Ives’ post followed a nearly 7% slide in Tesla’s stock Monday, which wiped out $68 billion in market cap. Ives called for Tesla’s board to create a new pay package for Musk that would get him 25% voting control and clear a path to merge with xAI, establish “guardrails” for how much time Musk has to spend at Tesla, and provide “oversight on political endeavors.”

Ives published a lengthier note with other analysts from his firm headlined, “The Tesla board MUST Act and Create Ground Rules For Musk; Soap Opera Must End.” The analysts said that Musk’s launching of a new political party created a “tipping point in the Tesla story,” necessitating action by the company’s board to rein in the CEO.

Still, Wedbush maintained its price target and its buy recommendation on the stock.

“Shut up, Dan,” Musk wrote in response on X, even though the first suggestion would hand the CEO the voting control he has long sought at Tesla.

In an email to CNBC, Ives wrote, “Elon has his opinion and I get it, but we stand by what the right course of action is for the Board.”

Musk’s historic 2018 CEO pay package, which had been worth around $56 billion and has since gone up in value, was voided last year by the Delaware Court of Chancery. Judge Kathaleen McCormick ruled that Tesla’s board members had lacked independence from Musk and failed to properly negotiate at arm’s length with the CEO.

Elon Musk can't continue to go down this political path, says Wedbush's Dan Ives

Tesla has appealed that case to the Delaware state Supreme Court and is trying to determine what Musk’s next pay package should entail.

Ives isn’t the only Tesla bull to criticize Musk’s continued political activism.

Analysts at William Blair downgraded the stock to the equivalent of a hold from a buy on Monday, because of Musk’s political plans and rhetoric as well as the negative impacts that the spending bill passed by Congress could have on Tesla’s margins and EV sales.

“We expect that investors are growing tired of the distraction at a point when the business needs Musk’s attention the most and only see downside from his dip back into politics,” the analysts wrote. “We would prefer this effort to be channeled towards the robotaxi rollout at this critical juncture.”

Trump supporter James Fishback, CEO of hedge fund Azoria Partners, said Saturday that his firm postponed the listing of an exchange-traded fund, the Azoria Tesla Convexity ETF, that would invest in the EV company’s shares and options. He began his post on X saying, “Elon has gone too far.”

“I encourage the Board to meet immediately and ask Elon to clarify his political ambitions and evaluate whether they are compatible with his full-time obligations to Tesla as CEO,” Fishback wrote.

Musk said Saturday that he has formed the America Party, which he claimed will give Americans “back your freedom.” He hasn’t shared formal details, including where the party may be registered, how much funding he will provide for it and which candidates he will back.

Tesla’s stock is now down about 25% this year, badly underperforming U.S. indexes and by far the worst performance among tech’s megacaps.
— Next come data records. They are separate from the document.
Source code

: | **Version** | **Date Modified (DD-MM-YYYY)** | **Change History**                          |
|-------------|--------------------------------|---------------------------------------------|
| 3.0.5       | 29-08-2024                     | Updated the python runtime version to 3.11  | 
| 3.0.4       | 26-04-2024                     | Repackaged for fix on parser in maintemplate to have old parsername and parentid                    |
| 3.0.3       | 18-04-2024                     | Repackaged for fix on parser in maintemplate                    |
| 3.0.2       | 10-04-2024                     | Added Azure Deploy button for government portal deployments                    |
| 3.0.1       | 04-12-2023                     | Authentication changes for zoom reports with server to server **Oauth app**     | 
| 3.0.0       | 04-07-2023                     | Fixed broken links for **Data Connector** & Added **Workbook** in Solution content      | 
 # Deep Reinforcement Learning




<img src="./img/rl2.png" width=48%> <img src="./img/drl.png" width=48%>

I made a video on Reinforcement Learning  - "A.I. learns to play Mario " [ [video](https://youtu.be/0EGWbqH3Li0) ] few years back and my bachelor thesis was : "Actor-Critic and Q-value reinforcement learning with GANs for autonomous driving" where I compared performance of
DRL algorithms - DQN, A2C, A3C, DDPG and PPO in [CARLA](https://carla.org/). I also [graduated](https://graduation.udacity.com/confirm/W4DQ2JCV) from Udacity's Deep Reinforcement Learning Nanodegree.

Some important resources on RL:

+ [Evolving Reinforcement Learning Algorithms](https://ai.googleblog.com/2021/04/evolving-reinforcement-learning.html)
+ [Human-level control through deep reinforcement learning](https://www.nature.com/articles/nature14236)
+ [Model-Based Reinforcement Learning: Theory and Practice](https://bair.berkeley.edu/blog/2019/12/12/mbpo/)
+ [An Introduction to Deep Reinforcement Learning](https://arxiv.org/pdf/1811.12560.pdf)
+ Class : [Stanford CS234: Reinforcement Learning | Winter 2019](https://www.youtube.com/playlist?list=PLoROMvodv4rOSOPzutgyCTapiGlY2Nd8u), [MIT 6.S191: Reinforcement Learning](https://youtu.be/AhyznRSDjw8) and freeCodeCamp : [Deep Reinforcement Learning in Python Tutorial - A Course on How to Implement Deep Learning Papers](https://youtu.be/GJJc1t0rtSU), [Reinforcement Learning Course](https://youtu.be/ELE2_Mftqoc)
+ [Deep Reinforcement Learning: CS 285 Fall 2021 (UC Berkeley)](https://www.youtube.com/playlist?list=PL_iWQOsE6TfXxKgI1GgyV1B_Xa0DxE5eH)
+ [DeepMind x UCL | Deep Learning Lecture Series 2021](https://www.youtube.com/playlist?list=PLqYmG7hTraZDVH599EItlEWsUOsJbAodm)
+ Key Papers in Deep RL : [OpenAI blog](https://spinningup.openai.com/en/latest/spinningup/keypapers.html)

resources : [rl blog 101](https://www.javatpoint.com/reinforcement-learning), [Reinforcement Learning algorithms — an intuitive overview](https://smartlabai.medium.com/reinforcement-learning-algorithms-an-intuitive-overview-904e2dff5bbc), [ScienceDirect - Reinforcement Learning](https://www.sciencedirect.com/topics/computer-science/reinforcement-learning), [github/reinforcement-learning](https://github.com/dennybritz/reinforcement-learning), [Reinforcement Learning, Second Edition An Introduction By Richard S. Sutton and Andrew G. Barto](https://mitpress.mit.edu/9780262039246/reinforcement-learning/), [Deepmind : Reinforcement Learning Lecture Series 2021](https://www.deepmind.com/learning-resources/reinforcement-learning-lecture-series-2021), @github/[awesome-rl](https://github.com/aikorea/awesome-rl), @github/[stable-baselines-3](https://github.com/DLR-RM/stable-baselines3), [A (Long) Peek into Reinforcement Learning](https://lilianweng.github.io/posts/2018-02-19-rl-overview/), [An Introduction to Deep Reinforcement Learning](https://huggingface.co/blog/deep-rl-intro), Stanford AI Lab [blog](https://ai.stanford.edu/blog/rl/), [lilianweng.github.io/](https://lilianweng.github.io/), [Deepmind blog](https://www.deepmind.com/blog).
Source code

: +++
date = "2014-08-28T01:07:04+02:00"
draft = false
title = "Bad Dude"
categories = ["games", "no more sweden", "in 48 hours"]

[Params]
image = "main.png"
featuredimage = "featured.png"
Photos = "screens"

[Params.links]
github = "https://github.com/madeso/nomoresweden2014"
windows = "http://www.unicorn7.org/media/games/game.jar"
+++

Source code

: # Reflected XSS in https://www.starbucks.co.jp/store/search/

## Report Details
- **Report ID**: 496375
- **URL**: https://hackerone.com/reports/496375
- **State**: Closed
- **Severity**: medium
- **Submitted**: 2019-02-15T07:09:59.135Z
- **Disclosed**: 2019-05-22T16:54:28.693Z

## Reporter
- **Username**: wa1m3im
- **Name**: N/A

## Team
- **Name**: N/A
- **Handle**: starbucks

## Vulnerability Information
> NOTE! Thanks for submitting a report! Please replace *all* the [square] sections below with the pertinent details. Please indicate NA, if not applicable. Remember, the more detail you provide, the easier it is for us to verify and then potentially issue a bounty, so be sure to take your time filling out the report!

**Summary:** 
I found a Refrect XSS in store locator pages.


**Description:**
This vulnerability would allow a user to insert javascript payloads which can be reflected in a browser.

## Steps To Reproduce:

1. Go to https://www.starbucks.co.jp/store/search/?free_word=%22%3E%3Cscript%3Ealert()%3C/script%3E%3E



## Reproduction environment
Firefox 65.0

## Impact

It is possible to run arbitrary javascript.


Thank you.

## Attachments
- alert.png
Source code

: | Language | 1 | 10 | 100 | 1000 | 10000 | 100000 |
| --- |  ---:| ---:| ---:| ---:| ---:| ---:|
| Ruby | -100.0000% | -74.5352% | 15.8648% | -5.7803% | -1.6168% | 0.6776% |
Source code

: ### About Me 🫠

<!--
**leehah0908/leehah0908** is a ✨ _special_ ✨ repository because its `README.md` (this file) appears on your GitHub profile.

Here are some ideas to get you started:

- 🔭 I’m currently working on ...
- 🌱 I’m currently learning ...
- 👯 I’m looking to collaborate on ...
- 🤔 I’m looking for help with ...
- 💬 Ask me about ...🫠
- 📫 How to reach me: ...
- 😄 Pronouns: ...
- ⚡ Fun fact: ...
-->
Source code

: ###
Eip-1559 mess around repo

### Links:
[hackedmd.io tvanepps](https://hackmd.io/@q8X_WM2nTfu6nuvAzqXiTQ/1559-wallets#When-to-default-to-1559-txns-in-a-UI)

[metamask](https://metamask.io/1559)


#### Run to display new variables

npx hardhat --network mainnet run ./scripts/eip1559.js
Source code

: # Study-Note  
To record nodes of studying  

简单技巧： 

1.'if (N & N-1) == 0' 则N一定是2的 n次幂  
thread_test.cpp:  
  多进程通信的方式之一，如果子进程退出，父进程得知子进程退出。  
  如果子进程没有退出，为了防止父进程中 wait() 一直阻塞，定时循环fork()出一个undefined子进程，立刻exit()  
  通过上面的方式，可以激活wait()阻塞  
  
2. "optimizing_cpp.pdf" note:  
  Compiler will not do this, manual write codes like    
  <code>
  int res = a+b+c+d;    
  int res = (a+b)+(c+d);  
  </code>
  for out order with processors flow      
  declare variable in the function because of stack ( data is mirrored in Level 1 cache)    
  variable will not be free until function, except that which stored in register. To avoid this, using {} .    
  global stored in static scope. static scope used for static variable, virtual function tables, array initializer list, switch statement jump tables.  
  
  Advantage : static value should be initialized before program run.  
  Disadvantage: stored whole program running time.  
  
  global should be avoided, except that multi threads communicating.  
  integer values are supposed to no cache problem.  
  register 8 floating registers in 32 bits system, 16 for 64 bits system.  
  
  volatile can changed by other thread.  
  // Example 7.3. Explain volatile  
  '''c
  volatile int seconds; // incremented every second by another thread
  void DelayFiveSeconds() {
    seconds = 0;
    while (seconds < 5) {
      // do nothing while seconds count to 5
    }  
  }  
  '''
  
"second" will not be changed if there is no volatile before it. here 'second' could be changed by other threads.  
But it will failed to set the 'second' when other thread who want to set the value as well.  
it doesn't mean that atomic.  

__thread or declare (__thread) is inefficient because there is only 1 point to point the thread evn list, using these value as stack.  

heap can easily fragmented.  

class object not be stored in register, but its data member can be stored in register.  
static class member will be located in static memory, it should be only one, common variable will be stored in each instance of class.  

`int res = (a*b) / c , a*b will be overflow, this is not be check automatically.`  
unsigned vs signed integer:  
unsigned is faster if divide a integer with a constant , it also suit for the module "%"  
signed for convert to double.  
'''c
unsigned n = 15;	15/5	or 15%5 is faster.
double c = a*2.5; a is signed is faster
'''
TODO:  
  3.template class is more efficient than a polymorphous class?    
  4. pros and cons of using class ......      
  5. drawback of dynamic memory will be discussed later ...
Musk spent much of the first half of the year working with the Trump administration and leading an effort to massively downsize the federal government. His official work with the administration wrapped up at the end of May, and his exit preceded a public spat between Musk and Trump over the spending bill and other matters.

Musk, Tesla’s board chair Robyn Denholm and investor relations representative Travis Axelrod didn’t immediately respond to requests for comment.